BERLIN/LE VERNET, FRANCE – A video of the final seconds aboard the Germanwings plane that crashed in France last week has been discovered, reports said on Wednesday, just hours before Lufthansa executives visiting the crash site dodged questions about the mental health of the pilot.
The video was found on a mobile phone belonging to one of the passengers killed on the plane, which investigators say German pilot Andreas Lubitz deliberately flew into a mountain in the French Alps, the Bild newspaper reported.
The scenes seen on the video were chaotic and very wobbly, said Bild, adding screams and shouts of “My God” could be heard, indicating the passengers knew what was happening.

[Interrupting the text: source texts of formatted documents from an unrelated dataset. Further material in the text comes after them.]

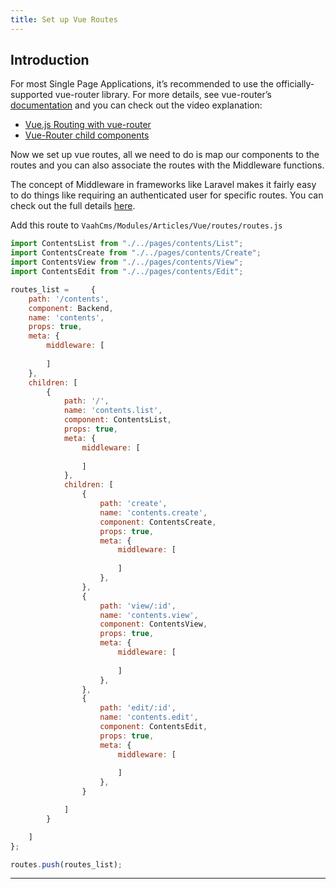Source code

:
 ```yaml
---
title: Set up Vue Routes
---
```

## Introduction


For most Single Page Applications, it’s recommended to use the officially-supported vue-router library. For more details, see vue-router’s [documentation](https://router.vuejs.org/) and you can check out the video explanation:

- [Vue.js Routing with vue-router](https://www.youtube.com/watch?v=mY2MiaYiSdw&t=305s)
- [Vue-Router child components](https://youtu.be/X-cs3UfqfYA)

Now we set up vue routes, all we need to do is map our components to the routes and you can also associate the routes with the Middleware functions.

The concept of Middleware in frameworks like Laravel makes it fairly easy to do things like requiring an authenticated user for specific routes. You can check out the full details [here](https://blog.logrocket.com/vue-middleware-pipelines/).

Add this route to `VaahCms/Modules/Articles/Vue/routes/routes.js`



```js
import ContentsList from "./../pages/contents/List";
import ContentsCreate from "./../pages/contents/Create";
import ContentsView from "./../pages/contents/View";
import ContentsEdit from "./../pages/contents/Edit";

routes_list =     {
    path: '/contents',
    component: Backend,
    name: 'contents',
    props: true,
    meta: {
        middleware: [
            
        ]
    },
    children: [
        {
            path: '/',
            name: 'contents.list',
            component: ContentsList,
            props: true,
            meta: {
                middleware: [
                    
                ]
            },
            children: [
                {
                    path: 'create',
                    name: 'contents.create',
                    component: ContentsCreate,
                    props: true,
                    meta: {
                        middleware: [
                            
                        ]
                    },
                },
                {
                    path: 'view/:id',
                    name: 'contents.view',
                    component: ContentsView,
                    props: true,
                    meta: {
                        middleware: [
                            
                        ]
                    },
                },
                {
                    path: 'edit/:id',
                    name: 'contents.edit',
                    component: ContentsEdit,
                    props: true,
                    meta: {
                        middleware: [
                            
                        ]
                    },
                }

            ]
        }

    ]
};

routes.push(routes_list);
```

------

Prosecutor Brice Robin, who is handling the case in France, said the phones collected from the crash had yet to be analyzed and were being kept on site. France’s BEA investigation authority could not immediately be reached for comment.
On the video, which Bild described as being “indisputably authentic,” a banging of metal could be heard at least three times, possibly the sound of the pilot who had been locked out of the cockpit by Lubitz trying to break through the door.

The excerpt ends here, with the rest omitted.